# Free expansion of a gas

Consider a rigid container which is thermally insulated. It is divided into two compartments separated by a valve which is initially closed. One compartment of volume $V_1$ contains a gas, the other compartment is empty. The initial temperature of the system is $T_1$. The valve is now opened and the gas is free to expand so as to fill entire container of volume $V_2$. What is the temperature of the gas after the final equilibrium state is reached?

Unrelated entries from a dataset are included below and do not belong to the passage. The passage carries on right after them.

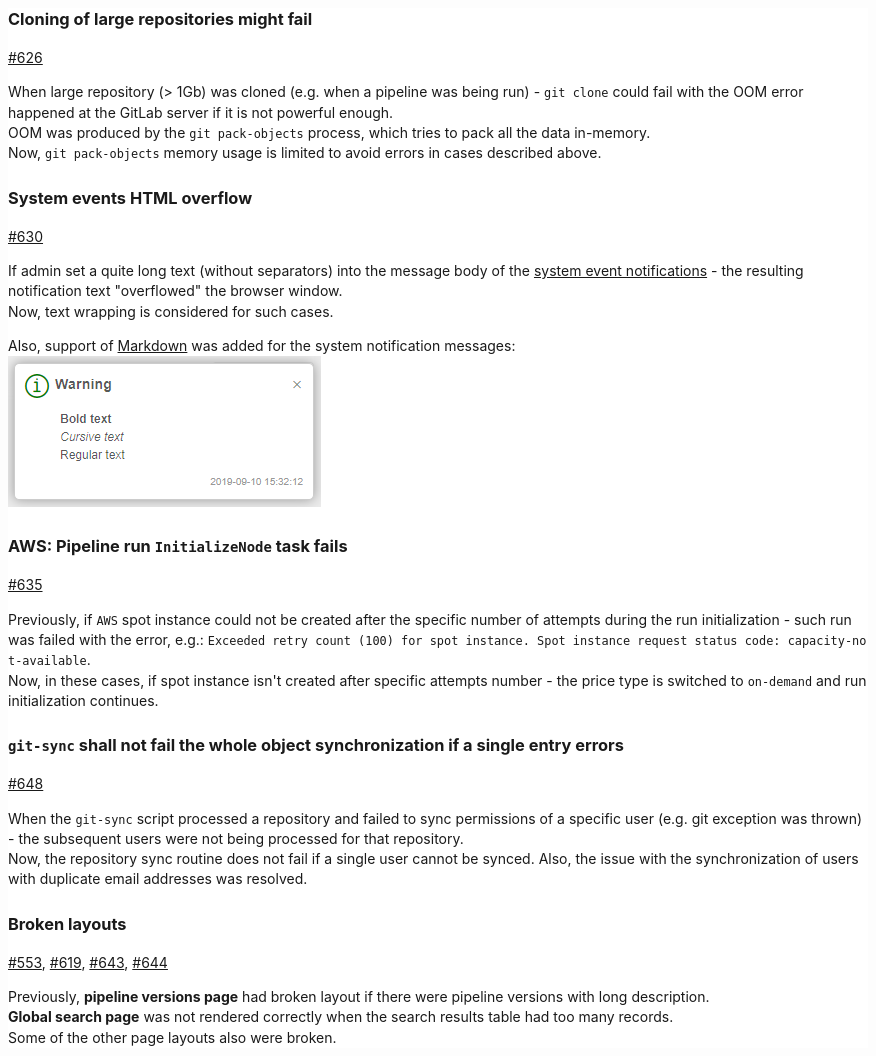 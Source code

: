 ### Cloning of large repositories might fail

[#626](https://github.com/epam/cloud-pipeline/issues/626)

When large repository (> 1Gb) was cloned (e.g. when a pipeline was being run) - `git clone` could fail with the OOM error happened at the GitLab server if it is not powerful enough.  
OOM was produced by the `git pack-objects` process, which tries to pack all the data in-memory.  
Now, `git pack-objects` memory usage is limited to avoid errors in cases described above.

### System events HTML overflow

[#630](https://github.com/epam/cloud-pipeline/issues/630)

If admin set a quite long text (without separators) into the message body of the [system event notifications](../../manual/12_Manage_Settings/12._Manage_Settings.md#system-events) - the resulting notification text "overflowed" the browser window.  
Now, text wrapping is considered for such cases.

Also, support of [Markdown](https://en.wikipedia.org/wiki/Markdown) was added for the system notification messages:  
    ![CP_v.0.15_ReleaseNotes](attachments/RN015_NotificationsMarkdown.png)

### AWS: Pipeline run `InitializeNode` task fails

[#635](https://github.com/epam/cloud-pipeline/issues/635)

Previously, if `AWS` spot instance could not be created after the specific number of attempts during the run initialization - such run was failed with the error, e.g.: `Exceeded retry count (100) for spot instance. Spot instance request status code: capacity-not-available`.  
Now, in these cases, if spot instance isn't created after specific attempts number - the price type is switched to `on-demand` and run initialization continues.

### `git-sync` shall not fail the whole object synchronization if a single entry errors

[#648](https://github.com/epam/cloud-pipeline/issues/648)

When the `git-sync` script processed a repository and failed to sync permissions of a specific user (e.g. git exception was thrown) - the subsequent users were not being processed for that repository.  
Now, the repository sync routine does not fail if a single user cannot be synced. Also, the issue with the synchronization of users with duplicate email addresses was resolved.

### Broken layouts

[#553](https://github.com/epam/cloud-pipeline/issues/553), [#619](https://github.com/epam/cloud-pipeline/issues/619), [#643](https://github.com/epam/cloud-pipeline/issues/643), [#644](https://github.com/epam/cloud-pipeline/issues/644)

Previously, **pipeline versions page** had broken layout if there were pipeline versions with long description.  
**Global search page** was not rendered correctly when the search results table had too many records.  
Some of the other page layouts also were broken.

The free expansion is adiabatic because container is thermally insulated i.e., $\Delta Q=0$. Also, the system does no work in the process because other compartment is empty i.e., $W=0$. Thus, by first law of thermodynamics, the internal energy of the system remains constant i.e., $\Delta U=0$.

\begin{align}
U(V_1,T_1)=U(V_2,T_2)
\end{align}

The internal energy of an ideal gas depends on temperature alone. Thus, temperature of an ideal gas does not change in free expansion.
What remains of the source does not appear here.